With the release of HBO's "Behind the Candelabra," Liberace is having a belated moment, hailed as a fabulous pianist and a fashion icon. One thing that has been overlooked so far is his career as a cookbook writer.
[For the Record, 3:10 p.m. May 29: An earlier version of this post and its headline referred to Liberace as a gay pioneer. In fact, he never revealed his sexual orientation.]
But not by me, because digging around in mounds of old cookbooks, I found a copy of his "Liberace Cooks!" -- published in 1970.
Apparently, this is a prized possession, one that should never have been relegated to spending several years in a "To Be Filed" stack on my study floor. I don't remember why I bought it, or where, but there is a penciled price of $9.25 on the frontispiece. With copies selling online for as much as $500 today, that makes a return on investment that just about equals my 401K over the last five years.
Subtitled "Hundreds of delicious recipes for you from his seven dining rooms," "Liberace Cooks!" is liberally studded with color photographs of the pianist at home. Yes, he did have a red chandelier and what looks to be a Venetian fresco in his TV-watching dining room. And yes, he did have piano keys painted on the hood over his outdoor grill – you knew he would.
But the book is more than an exercise in camp. It is actually fairly sophisticated, at least for its time. Remember, this was back before the American culinary revolution, and certainly before an illustrated cookbook became a necessary accessory for every B-list celebrity.
The food ranges from the kinds of things fashionable ladies would serve at buffet brunches, such as turkey salad and chicken livers with bacon, to outdoorsy hamburgers and a full assortment of kebabs and satays – things his contemporary James Beard would have referred to as "real men's dishes!".
Maybe the most interesting recipes are the very traditional-sounding Polish dishes he might have learned from his mother – stuffed cabbage rolls, sauerkraut casserole and paczki. And a connoisseur of cookbooks of that era will notice that there is hardly a can of soup used as a sauce-making shortcut.
So just in case you want to have a little dinner party around "Behind the Candelabra" – in your TV-watching dining room, of course – here's Liberace's recipe for Russian Salad (untested).

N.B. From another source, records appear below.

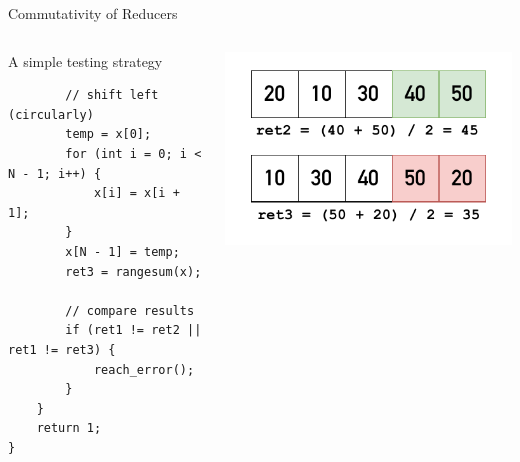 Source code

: \documentclass[aspectratio=1610,10.5pt]{beamer} %
\begin{document}
\begin{frame}[fragile]{Commutativity of Reducers}
    \begin{columns}
        \begin{column}{0.48\textwidth}
            \begin{block}{A simple testing strategy}
                    \begin{verbatim}
        // shift left (circularly)
        temp = x[0];
        for (int i = 0; i < N - 1; i++) {
            x[i] = x[i + 1];
        }
        x[N - 1] = temp;
        ret3 = rangesum(x);

        // compare results
        if (ret1 != ret2 || ret1 != ret3) {
            reach_error();
        }
    }
    return 1;
}
                    \end{verbatim}
            \end{block}
        \end{column}
        \begin{column}{0.55\textwidth}
            \includegraphics[height=%
            0.55\textheight]{../res/rangesum-ret3}
        \end{column}
    \end{columns}
\end{frame}
\end{document}
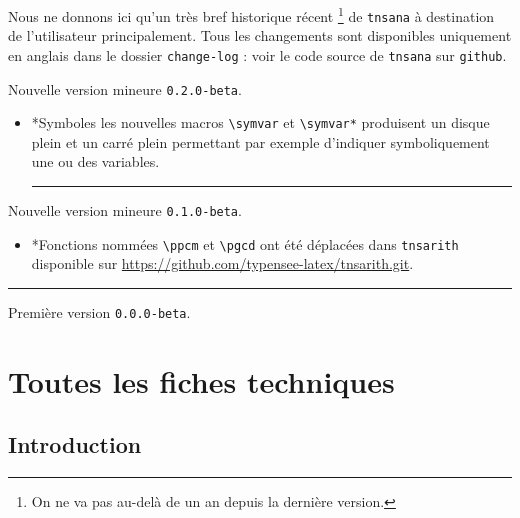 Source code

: \documentclass[12pt,a4paper]{article}
\makeatletter
\newcommand\env[1]{\texttt{#1}}
\newcommand\macro[1]{\env{\textbackslash{}#1}}
\theoremstyle{definition}
\newcommand\separation{
	\medskip
	\hfill\rule{0.5\textwidth}{0.75pt}\hfill
	\medskip
}
\newcommand\topic{\@ifstar{\@topic@star}{\@topic@no@star}}
\newcommand\@topic@no@star[1]{%
	\textbf{\textsc{#1}.}%
}
\newcommand\@topic@star[1]{%
	\textbf{\textsc{#1} :}%
}
\makeatother
\begin{document}
Nous ne donnons ici qu'un très bref historique récent
\footnote{
	On ne va pas au-delà de un an depuis la dernière version.
}
de \verb+tnsana+ à destination de l'utilisateur principalement.
Tous les changements sont disponibles uniquement en anglais dans le dossier \verb+change-log+ : voir le code source de \verb+tnsana+ sur \verb+github+.

\begin{description}

    \medskip
    \item[2020-07-15] Nouvelle version mineure \verb+0.2.0-beta+.
    
    \begin{itemize}[itemsep=.5em]
        \item \topic*{Symboles} les nouvelles macros \macro{symvar} et \macro{symvar*} produisent un disque plein et un carré plein permettant par exemple d'indiquer symboliquement une ou des variables.
        
        \separation
    \end{itemize}

    \medskip
    \item[2020-07-12] Nouvelle version mineure \verb+0.1.0-beta+. 
        
    \begin{itemize}[itemsep=.5em]
        \item \topic*{Fonctions nommées} \macro{ppcm} et \macro{pgcd} ont été déplacées dans \texttt{tnsarith} disponible sur \url{https://github.com/typensee-latex/tnsarith.git}.
    \end{itemize}
    
    
    \separation

    \medskip
    \item[2020-07-10] Première version \verb+0.0.0-beta+.


\end{description}


\newpage
\section{Toutes les fiches techniques} \label{techincal-ids}

\subsection{Introduction}
\end{document}
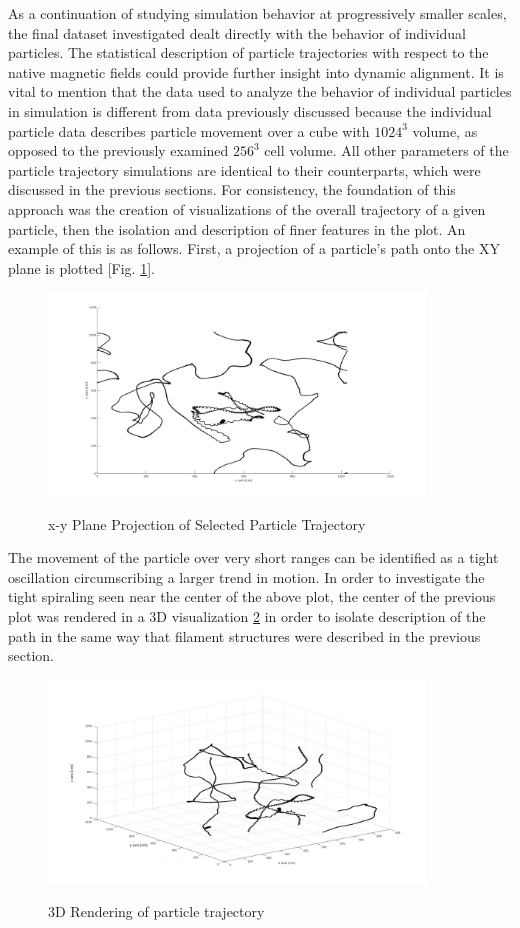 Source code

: \documentclass[journal, a4paper]{IEEEtran}
\begin{document}
As a continuation of studying simulation behavior at progressively smaller scales, the final dataset investigated dealt directly with the behavior of individual particles. The statistical description of particle trajectories with respect to the native magnetic fields could provide further insight into dynamic alignment. It is vital to mention that the data used to analyze the behavior of individual particles in simulation is different from data previously discussed because the individual particle data describes particle movement over a cube with $1024^3$ volume, as opposed to the previously examined $256^3$ cell volume. All other parameters of the particle trajectory simulations are identical to their counterparts, which were discussed in the previous sections. For consistency, the foundation of this approach was the creation of visualizations of the overall trajectory of a given particle, then the isolation and description of finer features in the plot. An example of this is as follows. First, a projection of a particle's path onto the XY plane is plotted [Fig. \ref{figure4}].


\begin{figure}[H]
\caption{x-y Plane Projection of Selected Particle Trajectory}
\includegraphics[width=10cm]{representative_2d_particle_trajectory.jpg}
\label{figure4}
\centering
\end{figure}

The movement of the particle over very short ranges can be identified as a tight oscillation circumscribing a larger trend in motion. In order to investigate the tight spiraling seen near the center of the above plot, the center of the previous plot was rendered in a 3D visualization \ref{figure5} in order to isolate description of the path in the same way that filament structures were described in the previous section.

\vspace{.4cm}
\begin{figure}[H]
\caption{3D Rendering of particle trajectory}
\includegraphics[width=10cm]{3d_plot_of_particle_trajectory_subset.jpg}
\label{figure5}
\centering
\vspace{.4cm}
\end{figure}
\end{document}
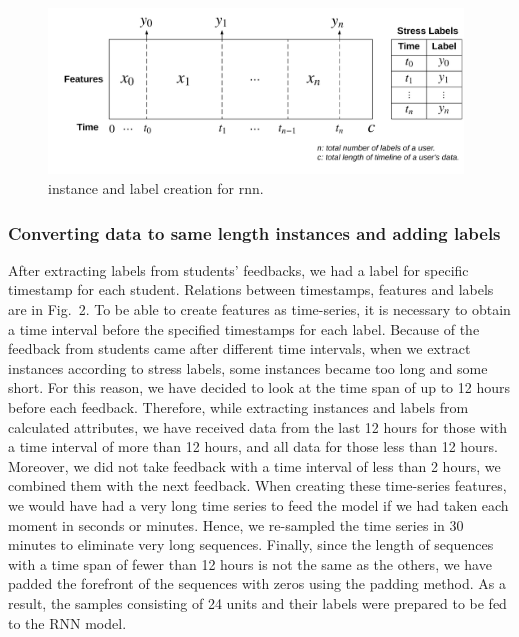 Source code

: \documentclass[3p,times,procedia]{elsarticle}
\begin{document}
\begin{figure}[t]\vspace*{4pt}
\centerline{\includegraphics[width=110mm]{graphics/Creating_Instances.png}}
\caption{instance and label creation for rnn.}
\end{figure}

\subsubsection{Converting data to same length instances and adding labels}
After extracting labels from students' feedbacks, we had a label for specific timestamp for each student. Relations between timestamps, features and labels are in Fig.~2. To be able to create features as time-series, it is necessary to obtain a time interval before the specified timestamps for each label. Because of the feedback from students came after different time intervals, when we extract instances according to stress labels, some instances became too long and some short. For this reason, we have decided to look at the time span of up to 12 hours before each feedback. Therefore, while extracting instances and labels from calculated attributes, we have received data from the last 12 hours for those with a time interval of more than 12 hours, and all data for those less than 12 hours. Moreover, we did not take feedback with a time interval of less than 2 hours, we combined them with the next feedback. When creating these time-series features, we would have had a very long time series to feed the model if we had taken each moment in seconds or minutes. Hence, we re-sampled the time series in 30 minutes to eliminate very long sequences. Finally, since the length of sequences with a time span of fewer than 12 hours is not the same as the others, we have padded the forefront of the sequences with zeros using the padding method. As a result, the samples consisting of 24 units and their labels were prepared to be fed to the RNN model. 
\end{document}
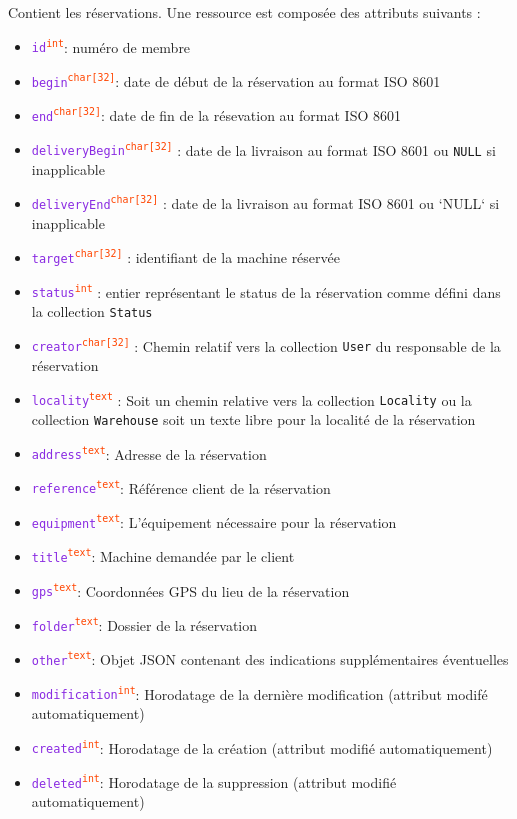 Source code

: \documentclass[a4paper,twoside]{article}
\newcommand{\collection}[1]{\colorbox{light-gray}{\texttt{#1}}}
\newcommand{\attribut}[1]{\textcolor{BlueViolet}{\texttt{#1}}}
\newcommand{\type}[1]{\textcolor{OrangeRed}{\textsuperscript{\texttt{#1}}}}
\begin{document}
Contient les réservations. Une ressource est composée des attributs suivants :

\begin{itemize}
  \item \attribut{id}\type{int}: numéro de membre
  \item \attribut{begin}\type{char[32]}: date de début de la réservation au format ISO 8601
  \item \attribut{end}\type{char[32]}: date de fin de la résevation au format ISO 8601
  \item \attribut{deliveryBegin}\type{char[32]} : date de la livraison au format ISO 8601 ou \texttt{NULL} si inapplicable
  \item \attribut{deliveryEnd}\type{char[32]} : date de la livraison au format ISO 8601 ou `NULL` si inapplicable
  \item \attribut{target}\type{char[32]} : identifiant de la machine réservée
  \item \attribut{status}\type{int} : entier représentant le status de la réservation comme défini dans la collection \collection{Status}
  \item \attribut{creator}\type{char[32]} : Chemin relatif vers la collection \collection{User} du responsable de la réservation
  \item \attribut{locality}\type{text} : Soit un chemin relative vers la collection \collection{Locality} ou la collection \collection{Warehouse} soit un texte libre pour la localité de la réservation
  \item \attribut{address}\type{text}: Adresse de la réservation
  \item \attribut{reference}\type{text}: Référence client de la réservation
  \item \attribut{equipment}\type{text}: L'équipement nécessaire pour la réservation
  \item \attribut{title}\type{text}: Machine demandée par le client
  \item \attribut{gps}\type{text}: Coordonnées GPS du lieu de la réservation
  \item \attribut{folder}\type{text}: Dossier de la réservation
  \item \attribut{other}\type{text}: Objet JSON contenant des indications supplémentaires éventuelles
  \item \attribut{modification}\type{int}: Horodatage de la dernière modification (attribut modifé automatiquement)
  \item \attribut{created}\type{int}: Horodatage de la création (attribut modifié automatiquement)
  \item \attribut{deleted}\type{int}: Horodatage de la suppression (attribut modifié automatiquement)
\end{itemize}
\end{document}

3 cups diced cooked beef, veal, or chicken
1/2 cup diced cooked ham
1/2 cup cooked diced beets
1 cup diced, peeled, cooked potatoes
1/2 cup diced pickles
1 cucumber, peeled and diced
2 hard-cooked eggs, cup up
2 tablespoons chopped olives
1 cup kidney beans
1 cup sauerkraut
1/2 cup French dressing
1/2 teaspoon mustard
Use as many of the ingredients as possible. Do not omit the beets, potatoes or pickles. Mix all of the vegetables together with the meat. Mix the French dressing with mustard and pour over the salad. Toss thoroughly but gently.